*** Records shown Section Begins ***

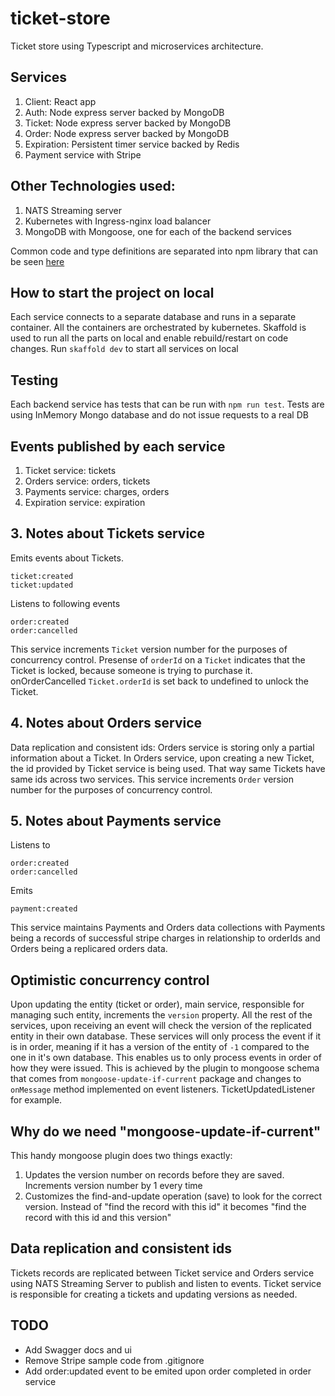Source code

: # ticket-store

Ticket store using Typescript and microservices architecture.

## Services

1. Client: React app
2. Auth: Node express server backed by MongoDB
3. Ticket: Node express server backed by MongoDB
4. Order: Node express server backed by MongoDB
5. Expiration: Persistent timer service backed by Redis
6. Payment service with Stripe

## Other Technologies used:

1. NATS Streaming server
2. Kubernetes with Ingress-nginx load balancer
3. MongoDB with Mongoose, one for each of the backend services

Common code and type definitions are separated into npm library that can be seen [here](https://github.com/arstrel/sbsoftworks-gittix-common)

## How to start the project on local

Each service connects to a separate database and runs in a separate container. All the containers are orchestrated by kubernetes.
Skaffold is used to run all the parts on local and enable rebuild/restart on code changes.
Run `skaffold dev` to start all services on local

## Testing

Each backend service has tests that can be run with `npm run test`.
Tests are using InMemory Mongo database and do not issue requests to a real DB

## Events published by each service

1. Ticket service: tickets
2. Orders service: orders, tickets
3. Payments service: charges, orders
4. Expiration service: expiration

## 3. Notes about Tickets service

Emits events about Tickets.

```
ticket:created
ticket:updated
```

Listens to following events

```
order:created
order:cancelled
```

This service increments `Ticket` version number for the purposes of concurrency control.
Presense of `orderId` on a `Ticket` indicates that the Ticket is locked, because someone is trying to purchase it. onOrderCancelled `Ticket.orderId` is set back to undefined to unlock the Ticket.

## 4. Notes about Orders service

Data replication and consistent ids: Orders service is storing only a partial information about a Ticket. In Orders service, upon creating a new Ticket, the id provided by Ticket service is being used. That way same Tickets have same ids across two services.
This service increments `Order` version number for the purposes of concurrency control.

## 5. Notes about Payments service

Listens to

```
order:created
order:cancelled
```

Emits

```
payment:created
```

This service maintains Payments and Orders data collections with Payments being a records of successful stripe charges in relationship to orderIds
and Orders being a replicared orders data.

## Optimistic concurrency control

Upon updating the entity (ticket or order), main service, responsible for managing such entity, increments the `version` property. All the rest of the services, upon receiving an event will check the version of the replicated entity in their own database. These services will only process the event if it is in order, meaning if it has a version of the entity of `-1` compared to the one in it's own database.
This enables us to only process events in order of how they were issued.
This is achieved by the plugin to mongoose schema that comes from `mongoose-update-if-current` package and changes to `onMessage` method implemented on event listeners. TicketUpdatedListener for example.

## Why do we need "mongoose-update-if-current"

This handy mongoose plugin does two things exactly:

1. Updates the version number on records before they are saved. Increments version number by 1 every time
2. Customizes the find-and-update operation (save) to look for the correct version. Instead of "find the record with this id" it becomes "find the record with this id and this version"

## Data replication and consistent ids

Tickets records are replicated between Ticket service and Orders service using NATS Streaming Server to publish and listen to events.
Ticket service is responsible for creating a tickets and updating versions as needed.

## TODO

- Add Swagger docs and ui
- Remove Stripe sample code from .gitignore
- Add order:updated event to be emited upon order completed in order service
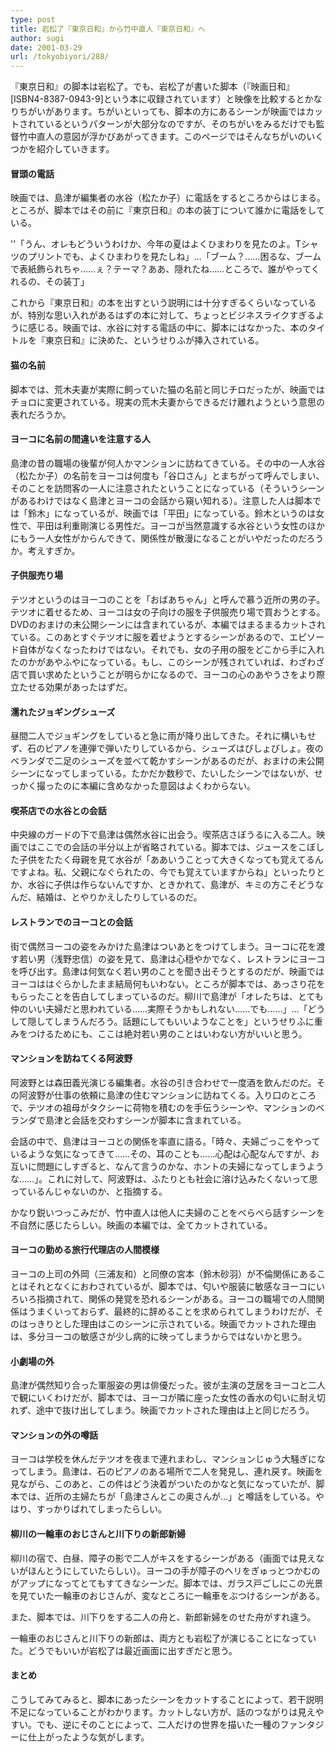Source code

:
 ```yaml
---
type: post
title: 岩松了『東京日和』から竹中直人『東京日和』へ
author: sugi
date: 2001-03-29
url: /tokyobiyori/288/
---
```

『東京日和』の脚本は岩松了。でも、岩松了が書いた脚本（『映画日和』[ISBN4-8387-0943-9]という本に収録されています）と映像を比較するとかなりちがいがあります。ちがいといっても、脚本の方にあるシーンが映画ではカットされているというパターンが大部分なのですが、そのちがいをみるだけでも監督竹中直人の意図が浮かびあがってきます。このページではそんなちがいのいくつかを紹介していきます。

#### 冒頭の電話

映画では、島津が編集者の水谷（松たか子）に電話をするところからはじまる。ところが、脚本ではその前に『東京日和』の本の装丁について誰かに電話をしている。

''「うん、オレもどういうわけか、今年の夏はよくひまわりを見たのよ。Tシャツのプリントでも、よくひまわりを見たしね」…「ブーム？……困るな、ブームで表紙飾られちゃ……ぇ？テーマ？ああ、隠れたね……ところで、誰がやってくれるの、その装丁」

これから『東京日和』の本を出すという説明には十分すぎるくらいなっているが、特別な思い入れがあるはずの本に対して、ちょっとビジネスライクすぎるように感じる。映画では、水谷に対する電話の中に、脚本にはなかった、本のタイトルを『東京日和』に決めた、というせりふが挿入されている。

#### 猫の名前

脚本では、荒木夫妻が実際に飼っていた猫の名前と同じチロだったが、映画ではチョロに変更されている。現実の荒木夫妻からできるだけ離れようという意思の表れだろうか。

#### ヨーコに名前の間違いを注意する人

島津の昔の職場の後輩が何人かマンションに訪ねてきている。その中の一人水谷（松たか子）の名前をヨーコは何度も「谷口さん」とまちがって呼んでしまい、そのことを訪問客の一人に注意されたということになっている（そういうシーンがあるわけではなく島津とヨーコの会話から窺い知れる）。注意した人は脚本では「鈴木」になっているが、映画では「平田」になっている。鈴木というのは女性で、平田は利重剛演じる男性だ。ヨーコが当然意識する水谷という女性のほかにもう一人女性がからんできて、関係性が散漫になることがいやだったのだろうか。考えすぎか。

#### 子供服売り場

テツオというのはヨーコのことを「おばあちゃん」と呼んで慕う近所の男の子。テツオに着せるため、ヨーコは女の子向けの服を子供服売り場で買おうとする。DVDのおまけの未公開シーンには含まれているが、本編ではまるまるカットされている。このあとすぐテツオに服を着せようとするシーンがあるので、エピソード自体がなくなったわけではない。それでも、女の子用の服をどこから手に入れたのかがあやふやになっている。もし、このシーンが残されていれば、わざわざ店で買い求めたということが明らかになるので、ヨーコの心のあやうさをより際立たせる効果があったはずだ。

#### 濡れたジョギングシューズ

昼間二人でジョギングをしていると急に雨が降り出してきた。それに構いもせず、石のピアノを連弾で弾いたりしているから、シューズはびしょびしょ。夜のベランダで二足のシューズを並べて乾かすシーンがあるのだが、おまけの未公開シーンになってしまっている。たかだか数秒で、たいしたシーンではないが、せっかく撮ったのに本編に含めなかった意図はよくわからない。

#### 喫茶店での水谷との会話

中央線のガードの下で島津は偶然水谷に出会う。喫茶店さぼうるに入る二人。映画ではここでの会話の半分以上が省略されている。脚本では、ジュースをこぼした子供をたたく母親を見て水谷が「ああいうことって大きくなっても覚えてるんですよね。私、父親になぐられたの、今でも覚えていますからね」といったりとか、水谷に子供は作らないんですか、ときかれて、島津が、キミの方こそどうなんだ、結婚は、とやりかえしたりしているのだ。

#### レストランでのヨーコとの会話

街で偶然ヨーコの姿をみかけた島津はついあとをつけてしまう。ヨーコに花を渡す若い男（浅野忠信）の姿を見て、島津は心穏やかでなく、レストランにヨーコを呼び出す。島津は何気なく若い男のことを聞き出そうとするのだが、映画ではヨーコははぐらかしたまま結局何もいわない。ところが脚本では、あっさり花をもらったことを告白してしまっているのだ。柳川で島津が「オレたちは、とても仲のいい夫婦だと思われている……実際そうかもしれない……でも……」…「どうして隠してしまうんだろう。話題にしてもいいようなことを」というせりふに重みをつけるためにも、ここは絶対若い男のことはいわない方がいいと思う。

#### マンションを訪ねてくる阿波野

阿波野とは森田義光演じる編集者。水谷の引き合わせで一度酒を飲んだのだ。その阿波野が仕事の依頼に島津の住むマンションに訪ねてくる。入り口のところで、テツオの祖母がタクシーに荷物を積むのを手伝うシーンや、マンションのベランダで島津と会話を交わすシーンが脚本に含まれている。

会話の中で、島津はヨーコとの関係を率直に語る。「時々、夫婦ごっこをやっているような気になってきて……その、耳のことも……心配は心配なんですが、お互いに問題にしすぎると、なんて言うのかな、ホントの夫婦になってしまうような……」。これに対して、阿波野は、ふたりとも社会に溶け込みたくないって思っているんじゃないのか、と指摘する。

かなり鋭いつっこみだが、竹中直人は他人に夫婦のことをべらべら話すシーンを不自然に感じたらしい。映画の本編では、全てカットされている。

#### ヨーコの勤める旅行代理店の人間模様

ヨーコの上司の外岡（三浦友和）と同僚の宮本（鈴木砂羽）が不倫関係にあることはそれとなくにおわされているが、脚本では、匂いや服装に敏感なヨーコにいろいろ指摘されて、関係の発覚を恐れるシーンがある。ヨーコの職場での人間関係はうまくいっておらず、最終的に辞めることを求められてしまうわけだが、そのはっきりとした理由はこのシーンに示されている。映画でカットされた理由は、多分ヨーコの敏感さが少し病的に映ってしまうからではないかと思う。

#### 小劇場の外

島津が偶然知り合った軍服姿の男は俳優だった。彼が主演の芝居をヨーコと二人で観にいくわけだが、脚本では、ヨーコが隣に座った女性の香水の匂いに耐え切れず、途中で抜け出してしまう。映画でカットされた理由は上と同じだろう。

#### マンションの外の噂話

ヨーコは学校を休んだテツオを夜まで連れまわし、マンションじゅう大騒ぎになってしまう。島津は、石のピアノのある場所で二人を発見し、連れ戻す。映画を見ながら、このあと、この件はどう決着がついたのかなと気になっていたが、脚本では、近所の主婦たちが「島津さんとこの奥さんが…」と噂話をしている。やはり、すっかりばれてしまったらしい。

#### 柳川の一輪車のおじさんと川下りの新郎新婦

柳川の宿で、白昼、障子の影で二人がキスをするシーンがある（画面では見えないがほんとうにしていたらしい）。ヨーコの手が障子のヘリをぎゅっとつかむのがアップになってとてもすてきなシーンだ。脚本では、ガラス戸ごしにこの光景を見ていた一輪車のおじさんが、変なところに一輪車をぶつけるシーンがある。

また、脚本では、川下りをする二人の舟と、新郎新婦をのせた舟がすれ違う。

一輪車のおじさんと川下りの新郎は、両方とも岩松了が演じることになっていた。どうでもいいが岩松了は最近画面に出すぎだと思う。

#### まとめ

こうしてみてみると、脚本にあったシーンをカットすることによって、若干説明不足になっていることがわかります。カットしない方が、話のつながりは見えやすい。でも、逆にそのことによって、二人だけの世界を描いた一種のファンタジーに仕上がったような気がします。
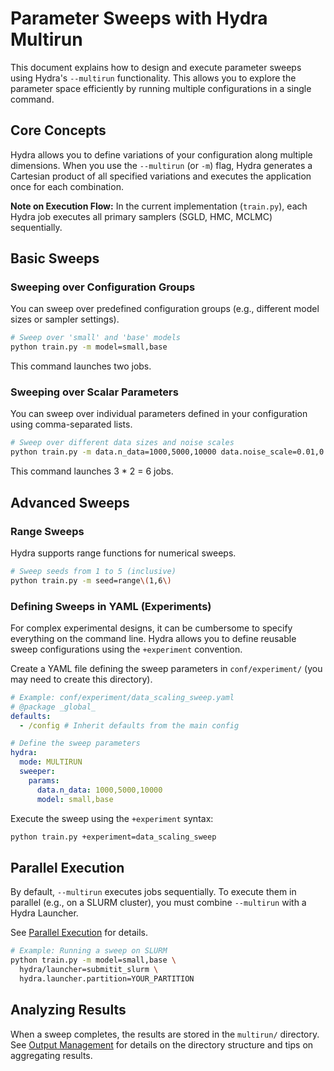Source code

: # Parameter Sweeps with Hydra Multirun

This document explains how to design and execute parameter sweeps using Hydra's `--multirun` functionality. This allows you to explore the parameter space efficiently by running multiple configurations in a single command.

## Core Concepts

Hydra allows you to define variations of your configuration along multiple dimensions. When you use the `--multirun` (or `-m`) flag, Hydra generates a Cartesian product of all specified variations and executes the application once for each combination.

**Note on Execution Flow:** In the current implementation (`train.py`), each Hydra job executes all primary samplers (SGLD, HMC, MCLMC) sequentially.

## Basic Sweeps

### Sweeping over Configuration Groups

You can sweep over predefined configuration groups (e.g., different model sizes or sampler settings).

```bash
# Sweep over 'small' and 'base' models
python train.py -m model=small,base
```

This command launches two jobs.

### Sweeping over Scalar Parameters

You can sweep over individual parameters defined in your configuration using comma-separated lists.

```bash
# Sweep over different data sizes and noise scales
python train.py -m data.n_data=1000,5000,10000 data.noise_scale=0.01,0.1
```

This command launches 3 * 2 = 6 jobs.

## Advanced Sweeps

### Range Sweeps

Hydra supports range functions for numerical sweeps.

```bash
# Sweep seeds from 1 to 5 (inclusive)
python train.py -m seed=range\(1,6\)
```

### Defining Sweeps in YAML (Experiments)

For complex experimental designs, it can be cumbersome to specify everything on the command line. Hydra allows you to define reusable sweep configurations using the `+experiment` convention.

Create a YAML file defining the sweep parameters in `conf/experiment/` (you may need to create this directory).

```yaml
# Example: conf/experiment/data_scaling_sweep.yaml
# @package _global_
defaults:
  - /config # Inherit defaults from the main config

# Define the sweep parameters
hydra:
  mode: MULTIRUN
  sweeper:
    params:
      data.n_data: 1000,5000,10000
      model: small,base
```

Execute the sweep using the `+experiment` syntax:

```bash
python train.py +experiment=data_scaling_sweep
```

## Parallel Execution

By default, `--multirun` executes jobs sequentially. To execute them in parallel (e.g., on a SLURM cluster), you must combine `--multirun` with a Hydra Launcher.

See [Parallel Execution](./parallelism.md) for details.

```bash
# Example: Running a sweep on SLURM
python train.py -m model=small,base \
  hydra/launcher=submitit_slurm \
  hydra.launcher.partition=YOUR_PARTITION
```

## Analyzing Results

When a sweep completes, the results are stored in the `multirun/` directory. See [Output Management](./output_management.md) for details on the directory structure and tips on aggregating results.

*** Records shown Section Ends ***

What you should return is the exact text of every line from the top of the entries through the line with "Each service connects", pictures removed.

● **Solution for this exercise**:
Source code

: # ticket-store

Ticket store using Typescript and microservices architecture.

## Services

1. Client: React app
2. Auth: Node express server backed by MongoDB
3. Ticket: Node express server backed by MongoDB
4. Order: Node express server backed by MongoDB
5. Expiration: Persistent timer service backed by Redis
6. Payment service with Stripe

## Other Technologies used:

1. NATS Streaming server
2. Kubernetes with Ingress-nginx load balancer
3. MongoDB with Mongoose, one for each of the backend services

Common code and type definitions are separated into npm library that can be seen [here](https://github.com/arstrel/sbsoftworks-gittix-common)

## How to start the project on local

Each service connects to a separate database and runs in a separate container. All the containers are orchestrated by kubernetes.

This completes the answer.